= Pixlet =

Video codec

Pixlet is a video codec created by Apple and based on wavelets, designed to enable viewing of full-resolution, HD movies in real time at low DV data rates. According to Apple's claims, it allows for a 20–25:1 compression ratio. Similar to DV, it does not use interframe compression, making it suitable for previewing in production and special effects studios. It is designed to be an editing codec; however, low bitrates make it poorly suited to broadcast use.

The name Pixlet is a contraction of 'Pixar wavelet'. When it was introduced by Steve Jobs at Worldwide Developers Conference 2003, it was said that the codec was developed at the request of animation company Pixar.

A Power Macintosh with at least a 1 GHz PowerPC G4 processor is required for real-time playback of half-resolution high-definition video (960x540).

Pixlet, while part of the cross-platform QuickTime, is only available on Macs running Mac OS X v10.3 or later. QuickTime X cannot decode Pixlet files.
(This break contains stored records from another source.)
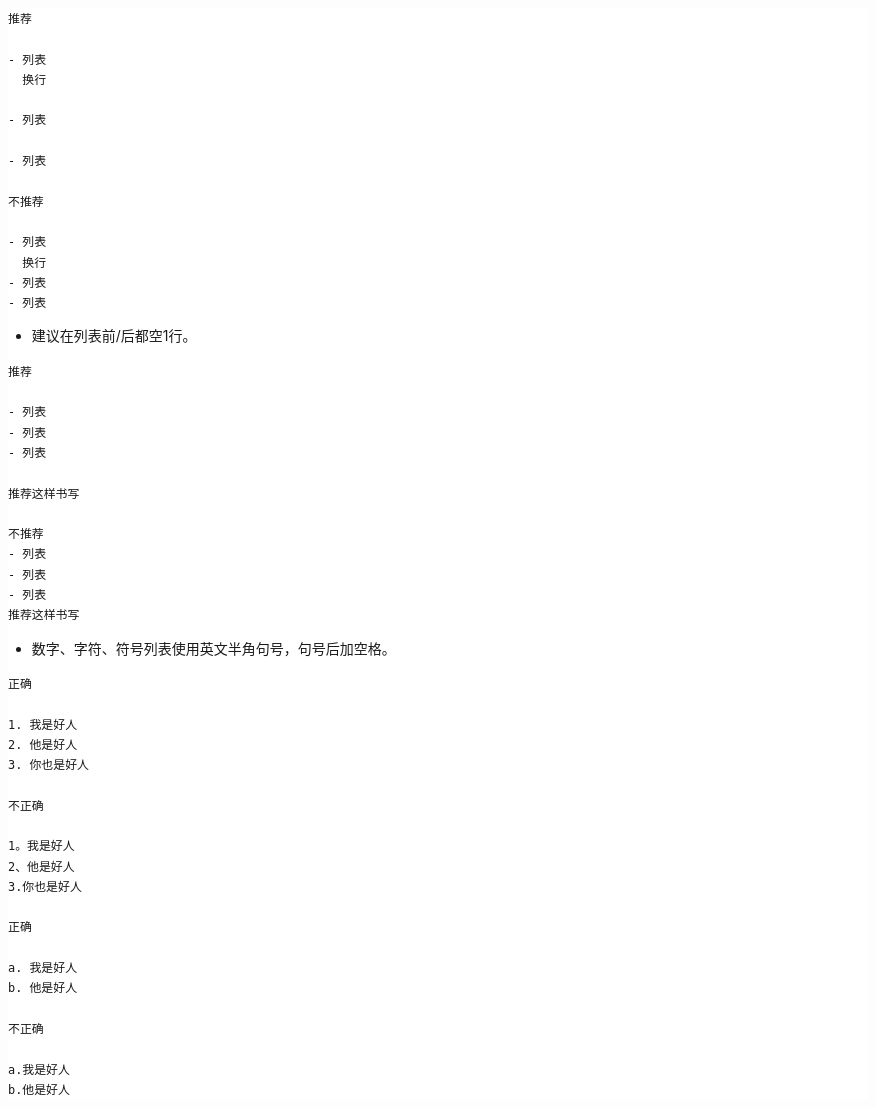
 ```text
推荐

- 列表
  换行

- 列表

- 列表

不推荐

- 列表
  换行
- 列表
- 列表
```

- 建议在列表前/后都空1行。

```text
推荐

- 列表
- 列表
- 列表

推荐这样书写

不推荐
- 列表
- 列表
- 列表
推荐这样书写
```

- 数字、字符、符号列表使用英文半角句号，句号后加空格。

```text
正确

1. 我是好人
2. 他是好人
3. 你也是好人

不正确

1。我是好人
2、他是好人
3.你也是好人

正确

a. 我是好人
b. 他是好人

不正确

a.我是好人
b.他是好人
```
FFmpeg version 3.3 and later can decode Pixlet files. On March 21, 2019, Apple announced that Pixlet is among the codecs that will no longer be supported in its own software after the successor to macOS Mojave is released, due to the transition to 64-bit-only software. In the same announcement, Apple noted that third-party developers could maintain support by building support directly into their apps.